Anesthesiologists looking to achieve good needle visualization at steeper angles of insertion may get better results using echogenic needles with beam steering versus using these technologies individually, new research suggests.
“Needle visualization is of utmost importance when providing regional anesthesia care and to provide a safe and efficacious block,” said Christopher Prabhakar, MD, lead study author and clinical instructor in the Department of Anesthesiology, Pharmacology and Therapeutics at the University of British Columbia, in Vancouver.
Echogenic needles use coatings or notchings to increase the amount of ultrasound beams that get bounced back, while beam steering “angles the beam of the ultrasound transducer to provide a more perpendicular angle with respect to the needle that is inserted,” Dr. Prabhakar said. Although both technologies can improve visualization, there is “no appreciation for what is the best technology to use at moderate angles of insertion between 40 to 60 degrees,” the researchers wrote. They conducted the study to determine whether beam steering will improve visibility when used with echogenic (Pajunk SonoPlex Stim 22 gauge, 80 mm) and nonechogenic (Pajunk UniPlex NanoLine 22 gauge, 80 mm) needles within that range.
“We looked at steeper angles of insertion at 40, 50 and 60 degrees to see whether either of those technologies or the combination of those technologies were preferable to improve needle visualization,” Dr. Prabhakar said.

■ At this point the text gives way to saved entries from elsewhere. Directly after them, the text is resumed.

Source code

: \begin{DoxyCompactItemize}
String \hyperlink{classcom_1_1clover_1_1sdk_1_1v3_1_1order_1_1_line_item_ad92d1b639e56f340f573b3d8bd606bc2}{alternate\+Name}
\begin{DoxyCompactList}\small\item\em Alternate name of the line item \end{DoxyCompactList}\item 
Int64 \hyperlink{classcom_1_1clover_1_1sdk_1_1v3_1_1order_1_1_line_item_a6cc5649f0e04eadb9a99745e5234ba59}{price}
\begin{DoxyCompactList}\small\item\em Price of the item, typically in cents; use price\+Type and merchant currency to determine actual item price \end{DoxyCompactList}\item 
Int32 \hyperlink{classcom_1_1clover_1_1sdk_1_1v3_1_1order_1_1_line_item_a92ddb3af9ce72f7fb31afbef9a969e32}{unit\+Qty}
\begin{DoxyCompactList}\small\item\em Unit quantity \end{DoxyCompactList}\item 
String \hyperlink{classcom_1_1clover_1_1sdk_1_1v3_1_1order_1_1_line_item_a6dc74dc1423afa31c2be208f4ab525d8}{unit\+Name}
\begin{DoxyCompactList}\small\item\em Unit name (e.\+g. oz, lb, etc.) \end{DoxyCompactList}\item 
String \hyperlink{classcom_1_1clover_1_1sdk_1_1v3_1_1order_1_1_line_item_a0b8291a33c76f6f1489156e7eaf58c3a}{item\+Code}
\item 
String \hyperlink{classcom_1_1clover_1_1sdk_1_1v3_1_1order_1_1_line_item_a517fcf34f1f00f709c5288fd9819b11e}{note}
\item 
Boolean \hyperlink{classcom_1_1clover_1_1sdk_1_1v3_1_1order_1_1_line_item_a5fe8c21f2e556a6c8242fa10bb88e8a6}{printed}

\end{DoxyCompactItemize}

The researchers had an experienced regional anesthesiologist insert the needles individually into uncooked pork loin using ultrasound guidance and then took three ultrasound still images at each angle (without beam steering, moderate beam steering and steep beam steering). The images were then shown to 20 participants including consultant anesthesiologists or anesthesia residents who had completed a one-month rotation in regional anesthesia. Participants were blinded to the needle type and whether beam steering was used, and were asked to grade needle visibility on a scale of 0 to 10. The scores were separated into three categories: poor (0-3.3), intermediate (3.4-6.6) and good (6.7-10).
The researchers found that beam steering boosted visibility for both needle types at 40 degrees, but was less useful beyond that for nonechogenic needles.
“At 40 degrees both echogenic and nonechogenic were improved with beam steer technology, particularly steep beam steer,” Dr. Prabhakar said. “Whereas in 50 and 60 degrees, the echogenic needles were superior to nonechogenic needles. The nonechogenic needles were scoring poorly either with or without beam steering. It didn’t really improve things very much.”
At 40 degrees, the nonechogenic needle scores improved from poor to good with medium and steep beam steering; the echogenic needle scores improved from intermediate to good with steep beam steering. At 50 degrees, the echogenic needles had good scores with or without beam steering. At 60 degrees, the echogenic needle scores improved from intermediate to good with steep beam steering.
These data will help to improve needle visualization at moderate angles of insertion, according to the researchers.
The findings were presented at the 2016 annual meeting of the American Society of Regional Anesthesia and Pain Medicine (abstract 1447).